» Required action
Transcribe all the entries that follow, leaving nothing out.

» Input
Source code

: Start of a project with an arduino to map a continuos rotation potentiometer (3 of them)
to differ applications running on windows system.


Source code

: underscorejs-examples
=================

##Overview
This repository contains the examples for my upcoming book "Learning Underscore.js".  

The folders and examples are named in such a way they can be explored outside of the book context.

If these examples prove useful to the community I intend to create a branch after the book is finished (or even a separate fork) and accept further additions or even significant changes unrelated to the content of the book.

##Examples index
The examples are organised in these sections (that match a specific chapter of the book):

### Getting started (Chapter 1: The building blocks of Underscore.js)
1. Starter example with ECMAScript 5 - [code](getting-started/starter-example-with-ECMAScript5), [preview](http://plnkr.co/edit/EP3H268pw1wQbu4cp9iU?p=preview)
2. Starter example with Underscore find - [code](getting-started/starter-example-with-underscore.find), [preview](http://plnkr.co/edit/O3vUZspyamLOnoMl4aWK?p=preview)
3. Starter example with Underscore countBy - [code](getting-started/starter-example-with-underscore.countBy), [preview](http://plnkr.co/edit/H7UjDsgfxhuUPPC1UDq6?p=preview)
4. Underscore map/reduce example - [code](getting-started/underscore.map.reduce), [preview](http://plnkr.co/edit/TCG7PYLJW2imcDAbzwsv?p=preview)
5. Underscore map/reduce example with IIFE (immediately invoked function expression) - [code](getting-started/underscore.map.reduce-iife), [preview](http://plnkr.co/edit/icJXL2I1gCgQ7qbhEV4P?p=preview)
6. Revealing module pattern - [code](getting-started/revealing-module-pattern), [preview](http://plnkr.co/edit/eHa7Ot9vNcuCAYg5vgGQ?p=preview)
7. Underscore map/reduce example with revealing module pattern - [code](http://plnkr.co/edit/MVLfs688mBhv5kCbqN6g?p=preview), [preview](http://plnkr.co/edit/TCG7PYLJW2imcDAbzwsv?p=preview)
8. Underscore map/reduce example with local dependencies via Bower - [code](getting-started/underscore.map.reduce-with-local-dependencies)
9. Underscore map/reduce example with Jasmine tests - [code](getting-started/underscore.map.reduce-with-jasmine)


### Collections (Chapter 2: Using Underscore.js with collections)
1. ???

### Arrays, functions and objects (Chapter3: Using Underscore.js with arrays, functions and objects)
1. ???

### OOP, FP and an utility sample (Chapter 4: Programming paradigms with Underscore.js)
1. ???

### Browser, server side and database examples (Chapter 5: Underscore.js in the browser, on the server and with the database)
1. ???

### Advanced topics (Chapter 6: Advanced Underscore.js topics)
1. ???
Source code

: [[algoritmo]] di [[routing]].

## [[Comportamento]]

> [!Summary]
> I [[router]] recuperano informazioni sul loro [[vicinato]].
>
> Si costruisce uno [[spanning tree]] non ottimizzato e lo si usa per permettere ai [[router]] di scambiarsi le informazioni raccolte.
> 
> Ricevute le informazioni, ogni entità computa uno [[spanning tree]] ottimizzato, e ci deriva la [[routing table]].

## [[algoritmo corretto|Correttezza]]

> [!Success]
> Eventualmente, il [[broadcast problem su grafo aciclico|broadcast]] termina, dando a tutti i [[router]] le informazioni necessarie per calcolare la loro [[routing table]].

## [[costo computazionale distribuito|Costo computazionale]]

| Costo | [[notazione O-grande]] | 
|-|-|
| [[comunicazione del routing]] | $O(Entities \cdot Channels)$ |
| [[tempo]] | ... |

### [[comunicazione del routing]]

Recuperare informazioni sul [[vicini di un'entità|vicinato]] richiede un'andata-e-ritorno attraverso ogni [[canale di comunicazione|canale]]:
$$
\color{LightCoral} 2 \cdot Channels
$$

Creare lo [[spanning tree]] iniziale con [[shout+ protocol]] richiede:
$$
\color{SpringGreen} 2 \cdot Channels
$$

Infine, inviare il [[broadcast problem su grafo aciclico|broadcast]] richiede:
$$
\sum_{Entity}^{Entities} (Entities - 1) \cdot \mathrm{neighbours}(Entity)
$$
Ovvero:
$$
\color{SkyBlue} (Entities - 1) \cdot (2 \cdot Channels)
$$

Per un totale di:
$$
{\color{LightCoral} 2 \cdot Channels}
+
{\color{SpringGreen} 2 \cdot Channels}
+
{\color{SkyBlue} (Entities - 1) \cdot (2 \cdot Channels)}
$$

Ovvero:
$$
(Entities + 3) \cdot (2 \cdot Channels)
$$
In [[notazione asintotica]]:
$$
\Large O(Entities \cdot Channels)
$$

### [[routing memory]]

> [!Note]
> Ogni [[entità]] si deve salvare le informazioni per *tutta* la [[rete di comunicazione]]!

» Exercise answer
Source code

: Start of a project with an arduino to map a continuos rotation potentiometer (3 of them)
to differ applications running on windows system.


Source code

: underscorejs-examples
=================

##Overview
This repository contains the examples for my upcoming book "Learning Underscore.js".  

The folders and examples are named in such a way they can be explored outside of the book context.

If these examples prove useful to the community I intend to create a branch after the book is finished (or even a separate fork) and accept further additions or even significant changes unrelated to the content of the book.

##Examples index
The examples are organised in these sections (that match a specific chapter of the book):

### Getting started (Chapter 1: The building blocks of Underscore.js)
1. Starter example with ECMAScript 5 - [code](getting-started/starter-example-with-ECMAScript5), [preview](http://plnkr.co/edit/EP3H268pw1wQbu4cp9iU?p=preview)
2. Starter example with Underscore find - [code](getting-started/starter-example-with-underscore.find), [preview](http://plnkr.co/edit/O3vUZspyamLOnoMl4aWK?p=preview)
3. Starter example with Underscore countBy - [code](getting-started/starter-example-with-underscore.countBy), [preview](http://plnkr.co/edit/H7UjDsgfxhuUPPC1UDq6?p=preview)
4. Underscore map/reduce example - [code](getting-started/underscore.map.reduce), [preview](http://plnkr.co/edit/TCG7PYLJW2imcDAbzwsv?p=preview)
5. Underscore map/reduce example with IIFE (immediately invoked function expression) - [code](getting-started/underscore.map.reduce-iife), [preview](http://plnkr.co/edit/icJXL2I1gCgQ7qbhEV4P?p=preview)
6. Revealing module pattern - [code](getting-started/revealing-module-pattern), [preview](http://plnkr.co/edit/eHa7Ot9vNcuCAYg5vgGQ?p=preview)
7. Underscore map/reduce example with revealing module pattern - [code](http://plnkr.co/edit/MVLfs688mBhv5kCbqN6g?p=preview), [preview](http://plnkr.co/edit/TCG7PYLJW2imcDAbzwsv?p=preview)
8. Underscore map/reduce example with local dependencies via Bower - [code](getting-started/underscore.map.reduce-with-local-dependencies)
9. Underscore map/reduce example with Jasmine tests - [code](getting-started/underscore.map.reduce-with-jasmine)


### Collections (Chapter 2: Using Underscore.js with collections)
1. ???

### Arrays, functions and objects (Chapter3: Using Underscore.js with arrays, functions and objects)
1. ???

### OOP, FP and an utility sample (Chapter 4: Programming paradigms with Underscore.js)
1. ???

### Browser, server side and database examples (Chapter 5: Underscore.js in the browser, on the server and with the database)
1. ???

### Advanced topics (Chapter 6: Advanced Underscore.js topics)
1. ???
Source code

: [[algoritmo]] di [[routing]].

## [[Comportamento]]

> [!Summary]
> I [[router]] recuperano informazioni sul loro [[vicinato]].
>
> Si costruisce uno [[spanning tree]] non ottimizzato e lo si usa per permettere ai [[router]] di scambiarsi le informazioni raccolte.
> 
> Ricevute le informazioni, ogni entità computa uno [[spanning tree]] ottimizzato, e ci deriva la [[routing table]].

## [[algoritmo corretto|Correttezza]]

> [!Success]
> Eventualmente, il [[broadcast problem su grafo aciclico|broadcast]] termina, dando a tutti i [[router]] le informazioni necessarie per calcolare la loro [[routing table]].

## [[costo computazionale distribuito|Costo computazionale]]

| Costo | [[notazione O-grande]] | 
|-|-|
| [[comunicazione del routing]] | $O(Entities \cdot Channels)$ |
| [[tempo]] | ... |

### [[comunicazione del routing]]

Recuperare informazioni sul [[vicini di un'entità|vicinato]] richiede un'andata-e-ritorno attraverso ogni [[canale di comunicazione|canale]]:
$$
\color{LightCoral} 2 \cdot Channels
$$

Creare lo [[spanning tree]] iniziale con [[shout+ protocol]] richiede:
$$
\color{SpringGreen} 2 \cdot Channels
$$

Infine, inviare il [[broadcast problem su grafo aciclico|broadcast]] richiede:
$$
\sum_{Entity}^{Entities} (Entities - 1) \cdot \mathrm{neighbours}(Entity)
$$
Ovvero:
$$
\color{SkyBlue} (Entities - 1) \cdot (2 \cdot Channels)
$$

Per un totale di:
$$
{\color{LightCoral} 2 \cdot Channels}
+
{\color{SpringGreen} 2 \cdot Channels}
+
{\color{SkyBlue} (Entities - 1) \cdot (2 \cdot Channels)}
$$

Ovvero:
$$
(Entities + 3) \cdot (2 \cdot Channels)
$$
In [[notazione asintotica]]:
$$
\Large O(Entities \cdot Channels)
$$

### [[routing memory]]

> [!Note]
> Ogni [[entità]] si deve salvare le informazioni per *tutta* la [[rete di comunicazione]]!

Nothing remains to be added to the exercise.